START Exercise data

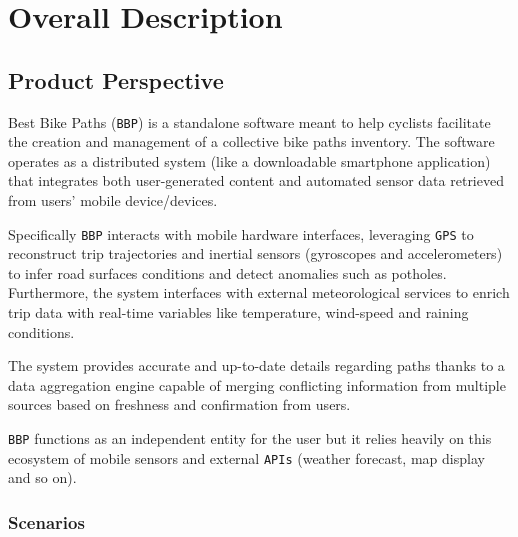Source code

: \chapter{Overall Description}
\label{ch:overall}

\section{Product Perspective}
\label{sec:perspective}

Best Bike Paths (\texttt{BBP}) is a standalone software meant to help cyclists facilitate the creation and management of a collective bike paths inventory. The software operates as a distributed system (like a downloadable smartphone application) that integrates both user-generated content and automated sensor data retrieved from users' mobile device/devices.

Specifically \texttt{BBP} interacts with mobile hardware interfaces, leveraging \texttt{GPS} to reconstruct trip trajectories and inertial sensors (gyroscopes and accelerometers) to infer road surfaces conditions and detect anomalies such as potholes. Furthermore, the system interfaces with external meteorological services to enrich trip data with real-time variables like temperature, wind-speed and raining conditions.

The system provides accurate and up-to-date details regarding paths thanks to a data aggregation engine capable of merging conflicting information from multiple sources based on freshness and confirmation from users.

\texttt{BBP} functions as an independent entity for the user but it relies heavily on this ecosystem of mobile sensors and external \texttt{APIs} (weather forecast, map display and so on).

\subsection{Scenarios}
\label{sec:scenarios}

END Exercise data

__Description of the task__:
What is needed is the data above, retyped exactly, with every picture left out.

__Exercise result__:
Source code

: \chapter{Overall Description}
\label{ch:overall}

\section{Product Perspective}
\label{sec:perspective}

Best Bike Paths (\texttt{BBP}) is a standalone software meant to help cyclists facilitate the creation and management of a collective bike paths inventory. The software operates as a distributed system (like a downloadable smartphone application) that integrates both user-generated content and automated sensor data retrieved from users' mobile device/devices.

Specifically \texttt{BBP} interacts with mobile hardware interfaces, leveraging \texttt{GPS} to reconstruct trip trajectories and inertial sensors (gyroscopes and accelerometers) to infer road surfaces conditions and detect anomalies such as potholes. Furthermore, the system interfaces with external meteorological services to enrich trip data with real-time variables like temperature, wind-speed and raining conditions.

The system provides accurate and up-to-date details regarding paths thanks to a data aggregation engine capable of merging conflicting information from multiple sources based on freshness and confirmation from users.

\texttt{BBP} functions as an independent entity for the user but it relies heavily on this ecosystem of mobile sensors and external \texttt{APIs} (weather forecast, map display and so on).

\subsection{Scenarios}
\label{sec:scenarios}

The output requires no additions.